I have given many tips about finding a job over the years but I had neglected to include an area that I take advantage of just about every time I land a contract job: Headhunters.
Let anyone say anything bad about recruiters that they wish. You can even believe them if you wish. But I am buying a house in an economy where a number of folks are getting foreclosed. And I am doing so on the basis of a job that I got through a contracting agency.
All of the usual rules apply: Use established agencies who actually vet employment opportunities and jobs to make sure they are real, legitimate and pay well.
Trying to get a job through Bob's fly by night agency that he runs out of the back of his pickup will not end well.

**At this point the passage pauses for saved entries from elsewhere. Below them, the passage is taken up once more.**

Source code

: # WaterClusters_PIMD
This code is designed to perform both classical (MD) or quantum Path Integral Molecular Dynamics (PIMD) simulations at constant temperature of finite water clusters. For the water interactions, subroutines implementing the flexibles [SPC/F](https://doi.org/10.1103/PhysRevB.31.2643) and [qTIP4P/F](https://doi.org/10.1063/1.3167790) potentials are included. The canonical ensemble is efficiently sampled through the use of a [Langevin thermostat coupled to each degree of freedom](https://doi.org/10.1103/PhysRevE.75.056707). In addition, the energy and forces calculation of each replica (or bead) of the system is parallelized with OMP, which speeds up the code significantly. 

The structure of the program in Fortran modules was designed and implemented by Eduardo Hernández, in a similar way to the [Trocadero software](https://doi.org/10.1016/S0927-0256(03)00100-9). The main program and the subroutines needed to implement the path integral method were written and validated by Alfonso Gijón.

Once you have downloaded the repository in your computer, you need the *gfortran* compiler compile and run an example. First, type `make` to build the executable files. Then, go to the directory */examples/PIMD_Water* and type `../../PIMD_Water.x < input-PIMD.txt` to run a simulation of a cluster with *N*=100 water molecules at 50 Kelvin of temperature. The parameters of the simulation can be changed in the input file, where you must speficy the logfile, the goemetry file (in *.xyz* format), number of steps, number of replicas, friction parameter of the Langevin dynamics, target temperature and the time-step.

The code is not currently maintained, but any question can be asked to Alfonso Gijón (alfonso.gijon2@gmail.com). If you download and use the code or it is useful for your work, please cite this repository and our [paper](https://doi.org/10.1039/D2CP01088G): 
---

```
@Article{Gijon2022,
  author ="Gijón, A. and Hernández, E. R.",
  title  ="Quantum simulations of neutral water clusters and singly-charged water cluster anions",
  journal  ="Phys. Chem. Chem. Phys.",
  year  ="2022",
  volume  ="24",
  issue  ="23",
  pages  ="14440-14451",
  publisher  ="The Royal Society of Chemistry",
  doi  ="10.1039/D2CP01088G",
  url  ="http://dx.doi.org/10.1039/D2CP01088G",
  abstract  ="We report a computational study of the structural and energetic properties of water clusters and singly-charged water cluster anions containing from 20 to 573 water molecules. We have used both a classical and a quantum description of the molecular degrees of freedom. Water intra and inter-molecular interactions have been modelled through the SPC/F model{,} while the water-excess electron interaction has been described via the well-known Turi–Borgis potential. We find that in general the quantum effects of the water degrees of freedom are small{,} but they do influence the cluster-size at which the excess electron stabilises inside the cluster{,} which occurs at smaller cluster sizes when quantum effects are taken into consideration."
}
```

It can be particularly important to have a staffing agency vet work-from-home jobs since a lot of those are fake.
I have never paid to find work so I am going to suggest you don't either. There may be special circumstances where you have to pay. If or instance, jobs are scarce and you need an edge, but I have no personal experience with those circumstances.
I work in IT so some of the best agencies for me have been Insource, Robert Half and Teksystems.
If you are more of a clerical bent you might try Manpower or Kelly Services.
Be ready to get dressed up and interview with the recruiter before they send you out to an employer. They need to know that you are real and that you don't sleep and go to the bathroom in your clothes like that Occupy Filth Street Crowd.
You need to be ready to tech out when you get to the reviewer's office. If you are in the IT field, go to Brain Bench and take all the free tests you can get to in your field. If you pass them all then you are probably ready for your recruiter's tests. If you do poorly on the Brain Bench tests then you are not ready. My advice would be to pony up for the Brain Bench subscription and use their tests and study materials to bone up on the subjects you maybe interviewed on.
There are free tests all over the internet covering just about any field. Even typing tests and vocabularly tests and language tests are available. Google is your friend. There are study guides and guides on how to interview .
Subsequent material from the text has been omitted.